Google has share in the current success of OKRs. The method was introduced to the founders of the company by Google investor and former Intel employee John Doerr. Google still uses OKRs and attributes their success to the way they set and work with ambitious goals.

Source: Perdoo.com

What are OKRs components?

Objective is a qualitative expression of what we want to achieve. It’s the goal that gives direction.

Key Results are quantitative expressions of the given goal, i.e. Objective. They transform an inspirational goal into numbers (metrics) and answer the question: How do we know that we’ve achieved the Objective? Key Results shouldn’t be activities (Outputs) but measurable results (Outcomes).


In 2008, at Google, Sundar Pichai decided to launch a new browser Google Chrome and make it the best and most used browser in the world.

Objective: Develop a platform of new generation for web applications

Key Result: Chrome will reach 20 million active users in seven days by the end of 2008

The example shows the decision how to measure and know that we’ve achieved our goal of building the best and most used browser. Success will be determined by the active users.

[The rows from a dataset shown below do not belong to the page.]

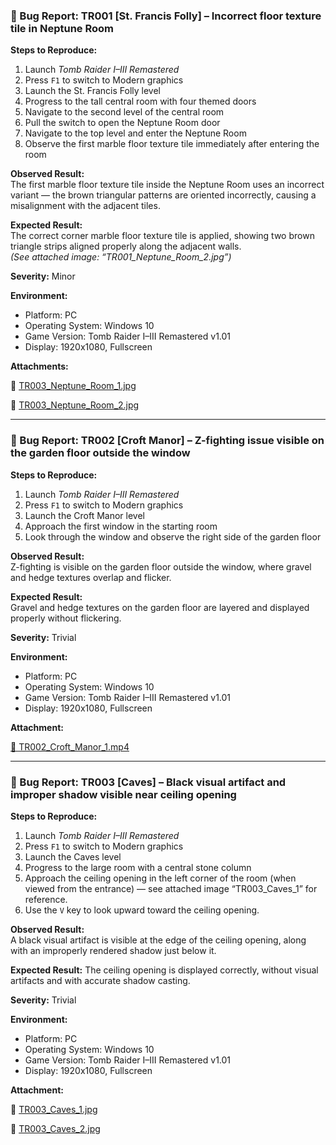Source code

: ### 🐞 Bug Report: TR001 [St. Francis Folly] – Incorrect floor texture tile in Neptune Room

**Steps to Reproduce:**
1. Launch *Tomb Raider I–III Remastered*
2. Press `F1` to switch to Modern graphics
3. Launch the St. Francis Folly level
4. Progress to the tall central room with four themed doors
5. Navigate to the second level of the central room
6. Pull the switch to open the Neptune Room door
7. Navigate to the top level and enter the Neptune Room
8. Observe the first marble floor texture tile immediately after entering the room

**Observed Result:**  
The first marble floor texture tile inside the Neptune Room uses an incorrect variant — the brown triangular patterns are oriented incorrectly, causing a misalignment with the adjacent tiles.

**Expected Result:**  
The correct corner marble floor texture tile is applied, showing two brown triangle strips aligned properly along the adjacent walls.  
*(See attached image: “TR001_Neptune_Room_2.jpg”)*

**Severity:** Minor

**Environment:** 
- Platform: PC
- Operating System: Windows 10
- Game Version: Tomb Raider I–III Remastered v1.01
- Display: 1920x1080, Fullscreen

**Attachments:**  

📎 [TR003_Neptune_Room_1.jpg](./images/TR001_Neptune_Room_1.jpg)

📎 [TR003_Neptune_Room_2.jpg](./images/TR001_Neptune_Room_2.jpg)


---

### 🐞 Bug Report: TR002 [Croft Manor] – Z-fighting issue visible on the garden floor outside the window

**Steps to Reproduce:**
1. Launch *Tomb Raider I–III Remastered*
2. Press `F1` to switch to Modern graphics
3. Launch the Croft Manor level
4. Approach the first window in the starting room
5. Look through the window and observe the right side of the garden floor


**Observed Result:**  
Z-fighting is visible on the garden floor outside the window, where gravel and hedge textures overlap and flicker.

**Expected Result:**  
Gravel and hedge textures on the garden floor are layered and displayed properly without flickering.

**Severity:** Trivial

**Environment:** 
- Platform: PC
- Operating System: Windows 10
- Game Version: Tomb Raider I–III Remastered v1.01
- Display: 1920x1080, Fullscreen

**Attachment:**

[📎 TR002_Croft_Manor_1.mp4](https://drive.google.com/file/d/1ANO6FPpudg-KoVQZFpDniRPipdTBPT2I/view?usp=drive_link)

---

### 🐞 Bug Report: TR003 [Caves] – Black visual artifact and improper shadow visible near ceiling opening

**Steps to Reproduce:**
1. Launch *Tomb Raider I–III Remastered*
2. Press `F1` to switch to Modern graphics
3. Launch the Caves level
4. Progress to the large room with a central stone column
5. Approach the ceiling opening in the left corner of the room (when viewed from the entrance) — see attached image “TR003_Caves_1” for reference.
6. Use the `V` key to look upward toward the ceiling opening.


**Observed Result:**  
A black visual artifact is visible at the edge of the ceiling opening, along with an improperly rendered shadow just below it.

**Expected Result:** 
The ceiling opening is displayed correctly, without visual artifacts and with accurate shadow casting.

**Severity:** Trivial

**Environment:** 
- Platform: PC
- Operating System: Windows 10
- Game Version: Tomb Raider I–III Remastered v1.01
- Display: 1920x1080, Fullscreen

**Attachment:**

📎 [TR003_Caves_1.jpg](./images/TR003_Caves_1.jpg)

📎 [TR003_Caves_2.jpg](./images/TR003_Caves_2.jpg)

Google didn’t reach this target in 2008. It reached half of that – 10 million active users. In 2009, they decided to set Key Result at 50 million. They achieved 37 million. In 2010, they managed to surpass their goal – instead of planned 100 million, they reached 110 million active users. And Chrome is still the leading browser in the world.

OKRs benefits

It should be noted that OKRs don’t define the way how to use and implement them. It means that each company will have different motivational tools, problems and opportunities for use, and will therefore aspire to its particular needs and individual benefits. However, we can summarise the OKRs key benefits:

  • Focus – focusing on what’s the most important for the company or team (depending on the level) in a given period
  • Co-ordination – everyone in the company is aware of the target and how to co-operate to achieve the strategy and vision
  • Adaptability – adapting to the current situation and market challenges
  • Learning – the company and people learn quickly what works and what doesn’t work, and they become aware of this knowledge through set routines
  • Transparency – goals, progress or lessons are transparent for all; it’s useful for keeping people informed and for decision-making
  • Stretching – ambitious goals help to perform better and look for new creative ways to reach the goal
  • Customer focus – OKRs support customer-oriented discussion and focus, and delivering the best value
  • Engagement in work and meaning of work – by linking daily work to company’s higher goals and opportunities to create your own plan to contribute, we increase motivation and meaning of work

What are OKRs used for?

OKRs are used as strategy implementation. They should reflect what we want to change, what’s the most important in the strategy at this moment and what to move forward. Though, that isn’t all the work we do. There’s usually something like normal operational issues called BAU (Business-as-usual), e.g. customer support requests, defect solution, payroll processing, etc. It’s good to monitor health of our business through health metrics or KPIs (Key Performance Indicators) and manage change issues through OKRs.

OKRs = changing business

KPIs = managing business

They work best together. For example, it may happen that a given KPI gets to an unhealthy level and therefore becomes OKR at some point – we’ll crack down on important things and make necessary changes to get that KPI back to a healthy level so that we can continue to focus on growth issues.

So, it’s not appropriate to put everything we’re dealing with in OKRs. OKRs may not be the most suitable tool for some teams, some periods or some issues and we can use e.g. project management or some other way.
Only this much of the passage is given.